Six weeks later, after an intense search by the federal authority, the bullet-ridden bodies of the youths buried under an earthen dam would be located. The case galvanized the country. At the trial, one confessed avoiding jail-term, seven were convicted (but none served than more than six years) and eight would be acquitted, Mr. Killen being one of them. One lone dissenter from an all-white jury had famously proclaimed that she did not believe that a “Man of God” could participate in such a crime! The case lingered on country’s conscience for four decades, when it was reopened based on new evidence and re-analysis of old testimony. In a re-trial, the presiding judge finding Mr. Killen guilty imposed a sentence of a total of sixty years, twenty years for each victim, while opining that each life has value. To the judge, it did not matter that by now Mr.
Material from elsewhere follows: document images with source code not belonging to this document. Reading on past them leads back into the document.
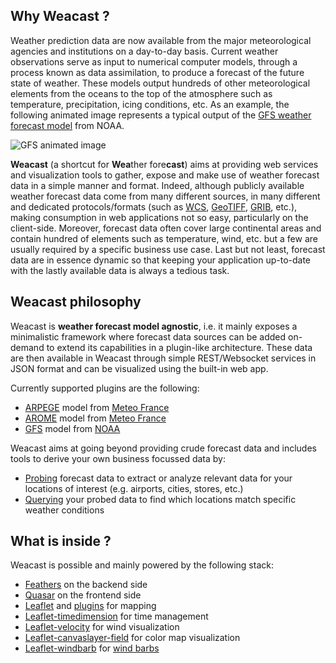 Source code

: ## Why Weacast ?

Weather prediction data are now available from the major meteorological agencies and institutions on a day-to-day basis. Current weather observations serve as input to numerical computer models, through a process known as data assimilation, to produce a forecast of the future state of weather. These models output hundreds of other meteorological elements from the oceans to the top of the atmosphere such as temperature, precipitation, icing conditions, etc. As an example, the following animated image represents a typical output of the [GFS weather forecast model](https://www.ncdc.noaa.gov/data-access/model-data/model-datasets/global-forcast-system-gfs) from NOAA.

![GFS animated image](https://www.ncdc.noaa.gov/sites/default/files/GFS%20-%2020120712_0000-small.gif)

**Weacast** (a shortcut for **Wea**ther fore**cast**) aims at providing web services and visualization tools to gather, expose and make use of weather forecast data in a simple manner and format. Indeed, although publicly available weather forecast data come from many different sources, in many different and dedicated protocols/formats (such as [WCS](https://en.wikipedia.org/wiki/Web_Coverage_Service), [GeoTIFF](https://en.wikipedia.org/wiki/GeoTIFF), [GRIB](http://en.wikipedia.org/wiki/GRIB), etc.), making consumption in web applications not so easy, particularly on the client-side. Moreover, forecast data often cover large continental areas and contain hundred of elements such as temperature, wind, etc. but a few are usually required by a specific business use case. Last but not least, forecast data are in essence dynamic so that keeping your application up-to-date with the lastly available data is always a tedious task.

## Weacast philosophy

Weacast is **weather forecast model agnostic**, i.e. it mainly exposes a minimalistic framework where forecast data sources can be added on-demand to extend its capabilities in a plugin-like architecture. These data are then available in Weacast through simple REST/Websocket services in JSON format and can be visualized using the built-in web app.

Currently supported plugins are the following:
* [ARPEGE](../api/PLUGIN.MD#arpege) model from [Meteo France](http://www.meteofrance.com/simulations-numeriques-meteorologiques/monde)
* [AROME](../api/PLUGIN.MD#arome) model from [Meteo France](http://www.meteofrance.com/simulations-numeriques-meteorologiques/monde)
* [GFS](../api/PLUGIN.MD#gfs) model from [NOAA](https://www.ncdc.noaa.gov/data-access/model-data/model-datasets/global-forcast-system-gfs)

Weacast aims at going beyond providing crude forecast data and includes tools to derive your own business focussed data by:
* [Probing](../api/PROBE.MD#probe-plugin) forecast data to extract or analyze relevant data for your locations of interest (e.g. airports, cities, stores, etc.)
* [Querying](../api/PROBE.MD#probe-results) your probed data to find which locations match specific weather conditions

## What is inside ?

Weacast is possible and mainly powered by the following stack:
* [Feathers](https://feathersjs.com/) on the backend side
* [Quasar](http://quasar-framework.org/) on the frontend side
* [Leaflet](http://leafletjs.com/) and [plugins](http://leafletjs.com/plugins.html) for mapping
* [Leaflet-timedimension](https://github.com/socib/Leaflet.TimeDimension) for time management
* [Leaflet-velocity](https://github.com/danwild/leaflet-velocity) for wind visualization
* [Leaflet-canvaslayer-field](https://github.com/IHCantabria/Leaflet.CanvasLayer.Field) for color map visualization
* [Leaflet-windbarb](https://github.com/hulongping/windbarb) for [wind barbs](https://en.wikipedia.org/wiki/Station_model)


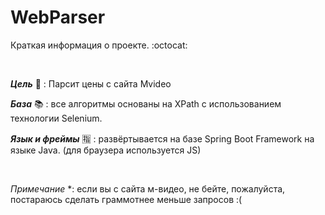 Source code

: # WebParser

Краткая информация о проекте. :octocat:

<br> 

***Цель*** :dart: : Парсит цены с сайта Mvideo

***База*** :books: : все алгоритмы основаны на XPath с использованием технологии Selenium. 

***Язык и фреймы*** :u6307: : развёртывается на базе Spring Boot Framework на языке Java. (для браузера используется JS)

<br>

*Примечание* *: если вы с сайта м-видео, не бейте, пожалуйста, постараюсь сделать граммотнее меньше запросов   :(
Killen had become an old fragile gentleman.
Recently, the country has been reeling from fresh waves of racism and bigotry from higher levels of leadership including the strongman himself. Ironically, soon an annual remembrance day in the memory of the slain civil rights leader Rev. Dr. Martin Luther King Jr. will come on January 18th. He was also assassinated by another white supremacist Mr. James Earl Ray. Rev. King famously reminded us: “In the end, we will remember not the words of our enemies, but the silence of our friends.”
At the end, Mr. Edgar Killen drew his last breath in a prison cell in Mississippi. He was 92 years old.